■ **EXERCISE DATA**:

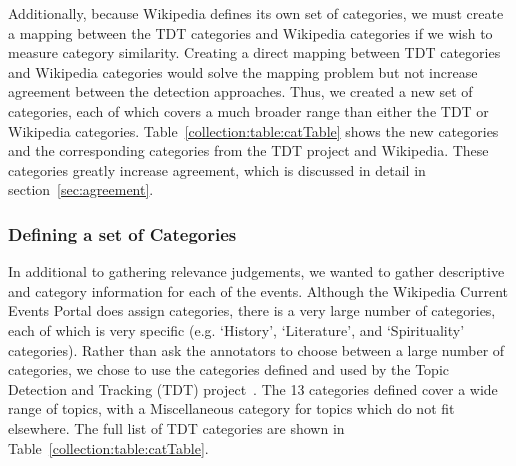 Additionally, because Wikipedia defines its own set of categories, we must create a mapping between the TDT categories and Wikipedia categories if we wish to measure category similarity.
Creating a direct mapping between TDT categories and Wikipedia categories would solve the mapping problem but not increase agreement between the detection approaches.
Thus, we created a new set of categories, each of which covers a much broader range than either the TDT or Wikipedia categories.
Table~\ref{collection:table:catTable} shows the new categories and the corresponding categories from the TDT project and Wikipedia.
These categories greatly increase agreement, which is discussed in detail in section~\ref{sec:agreement}.

\subsubsection{Defining a set of Categories}
In additional to gathering relevance judgements, we wanted to gather descriptive and category information for each of the events.
Although the Wikipedia Current Events Portal does assign categories, there is a very large number of categories, each of which is very specific (e.g. `History', `Literature', and `Spirituality' categories).
Rather than ask the annotators to choose between a large number of categories, we chose to use the categories defined and used by the Topic Detection and Tracking (TDT) project~\cite{Allan:2002:ITD:772260.772262}.
The 13 categories defined cover a wide range of topics, with a Miscellaneous category for topics which do not fit elsewhere.
The full list of TDT categories are shown in Table~\ref{collection:table:catTable}.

■ **INSTRUCTIONS TO FOLLOW**: Respond with the exact lines running from the one that contains "Thus, we created" through the last line of the data above, and no other lines.

■ **EXERCISE OUTPUT**:
Thus, we created a new set of categories, each of which covers a much broader range than either the TDT or Wikipedia categories.
Table~\ref{collection:table:catTable} shows the new categories and the corresponding categories from the TDT project and Wikipedia.
These categories greatly increase agreement, which is discussed in detail in section~\ref{sec:agreement}.

\subsubsection{Defining a set of Categories}
In additional to gathering relevance judgements, we wanted to gather descriptive and category information for each of the events.
Although the Wikipedia Current Events Portal does assign categories, there is a very large number of categories, each of which is very specific (e.g. `History', `Literature', and `Spirituality' categories).
Rather than ask the annotators to choose between a large number of categories, we chose to use the categories defined and used by the Topic Detection and Tracking (TDT) project~\cite{Allan:2002:ITD:772260.772262}.
The 13 categories defined cover a wide range of topics, with a Miscellaneous category for topics which do not fit elsewhere.
The full list of TDT categories are shown in Table~\ref{collection:table:catTable}.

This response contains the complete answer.